Aunque las tiendas no eran muy grandes nos la asignaron a los cinco lobeznos de la manada: un chico nervioso y muy callado que ingresó unos días atrás, el pelirrojo con gafas en representación del mundo tonto, el gordo tartamudo que era como la Santísima Trinidad, tenía la capacidad de estar en varios sitios a la vez, otro chico con gafas y el pelo rizado, que es todo lo que recuerdo de él y yo mismo, el pringadillo del grupo.
Como es lógico deducir, no cenamos, a esas horas ya no daba tiempo a preparar nada y como se suponía que con el bocadillo de pan duro que nos dieron a la una de la tarde nos habíamos quedado bien, pues eso, que nos mandaron a la tienda sin cenar. No sé si lo peor fue el hambre o las dichosas piedras que se clavaban con saña en la espalda. Tardé mucho en poder dormir y recuerdo que soñé que me convertía en un monstruo comepiedras y que me daba un festín con lo que había bajo la tienda.
Entre unas cosas y otras nos dormimos tarde y justo cuando estábamos en lo mejor del sueño (fue genial lo del comepiedras), aún no había amanecido, nos despertaron a toque de corneta. ¡Genial! ¡No eran ni las seis! Intentamos hacernos los remolones, igual no se daban cuenta, pero un minuto después vino Baguera a sacarnos de la tienda a empellones, nos conminó a ponernos ropa deportiva y estar listos en menos de un minuto, bajo amenaza de no desayunar, lo que hizo nos vistiésemos ipso facto, especialmente el gordo tartamudo.
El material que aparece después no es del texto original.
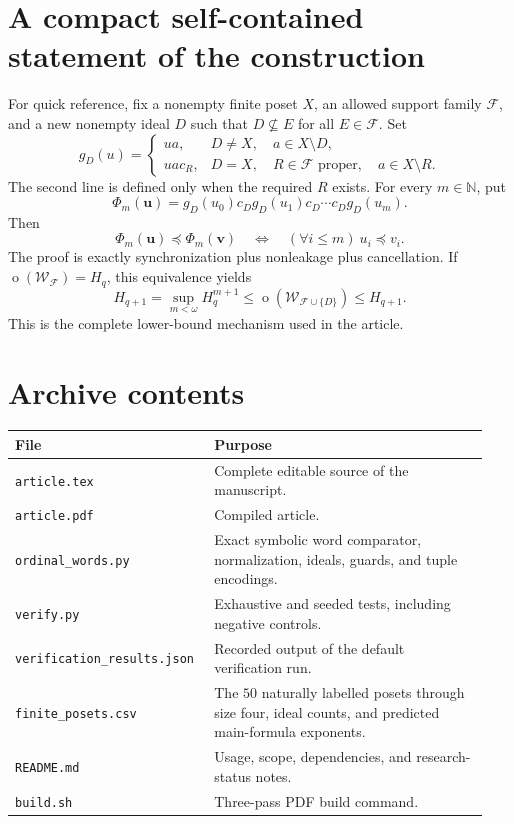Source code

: \documentclass[11pt]{article}
\numberwithin{equation}{section}
\theoremstyle{plain}
\theoremstyle{definition}
\theoremstyle{remark}
\newcommand{\ot}{\operatorname{o}}
\newcommand{\F}{\mathcal F}
\newcommand{\W}{\mathcal W}
\newcommand{\HH}{H}
\newcommand{\N}{\mathbb N}
\newcommand{\sub}{\preccurlyeq}
\begin{document}
\appendix
\section{A compact self-contained statement of the construction}

For quick reference, fix a nonempty finite poset $X$, an allowed support family $\F$, and a new nonempty ideal $D$ such that $D\nsubseteq E$ for all $E\in\F$. Set
\[
 g_D(u)=
 \begin{cases}
  ua,&D\neq X,\quad a\in X\setminus D,\\
  ua c_R,&D=X,\quad R\in\F\text{ proper},\quad a\in X\setminus R.
 \end{cases}
\]
The second line is defined only when the required $R$ exists. For every $m\in\N$, put
\[
 \Phi_m(\mathbf u)
  =g_D(u_0)c_D g_D(u_1)c_D\cdots c_D g_D(u_m).
\]
Then
\[
 \boxed{\quad
 \Phi_m(\mathbf u)\sub\Phi_m(\mathbf v)
 \quad\Longleftrightarrow\quad
 (\forall i\leq m)\ u_i\sub v_i.
 \quad}
\]
The proof is exactly synchronization plus nonleakage plus cancellation. If $\ot(\W_\F)=\HH_q$, this equivalence yields
\[
 \HH_{q+1}
 =\sup_{m<\omega}\HH_q^{m+1}
 \leq\ot(\W_{\F\cup\{D\}})
 \leq\HH_{q+1}.
\]
This is the complete lower-bound mechanism used in the article.

\clearpage
\section{Archive contents}

\begin{longtable}{@{}p{0.38\linewidth}p{0.56\linewidth}@{}}
\toprule
File & Purpose\\
\midrule
\endhead
\texttt{article.tex} & Complete editable source of the manuscript.\\
\texttt{article.pdf} & Compiled article.\\
\texttt{ordinal\_words.py} & Exact symbolic word comparator, normalization, ideals, guards, and tuple encodings.\\
\texttt{verify.py} & Exhaustive and seeded tests, including negative controls.\\
\texttt{verification\_results.json} & Recorded output of the default verification run.\\
\texttt{finite\_posets.csv} & The $50$ naturally labelled posets through size four, ideal counts, and predicted main-formula exponents.\\
\texttt{README.md} & Usage, scope, dependencies, and research-status notes.\\
\texttt{build.sh} & Three-pass PDF build command.\\
\bottomrule
\end{longtable}
\end{document}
Es complicado lo de vestirse en una tienda saturada, pisando piedras, a oscuras y con el suelo ¿mojado? Sí, el suelo de la tienda estaba empapado, al igual que los sacos, pero de eso ya os hablaré más adelante.
Pese a estar muertos de hambre, somnolientos, doloridos, mojados y cansados, nos tocó hacer una tabla completa de gimnasia, lo que equivalía a media hora corriendo y otra media hora de ejercicios varios. Recuerdo que mientras corría tuve algunas alucinaciones, podía ver escapando entre las piedras montones de magdalenas y suizos. Cuando al fin terminamos y pese a que lo único en lo que pensábamos ya era en desayunar, nos hicieron ir a la tienda y extender los sacos sobre la misma a fin de que se ventilasen. En nuestro caso nos vino bien porque quizás así se secasen.
Y llegó la ansiada hora del desayuno... No me lo creía, iba a desayunar. Mi gozo en un pozo, me quedé atónito cuando contemplé que lo único que nos iban a dar era un tazón de Cola Cao y un pequeño trozo de pan duro con Nocilla para cada uno... ¡Qué mal momento! Tal era el hambre que tenía que engullí mi desayuno en apenas quince o veinte segundo y menos mal, porque el gordo tartamudo ya estaba mirando con deseo mi rebanada de pan. Aunque el desayuno fue totalmente insuficiente para calmar el apetito, en mi caso al menos sirvió para acabar con las alucinaciones y los zarpazos en el estómago.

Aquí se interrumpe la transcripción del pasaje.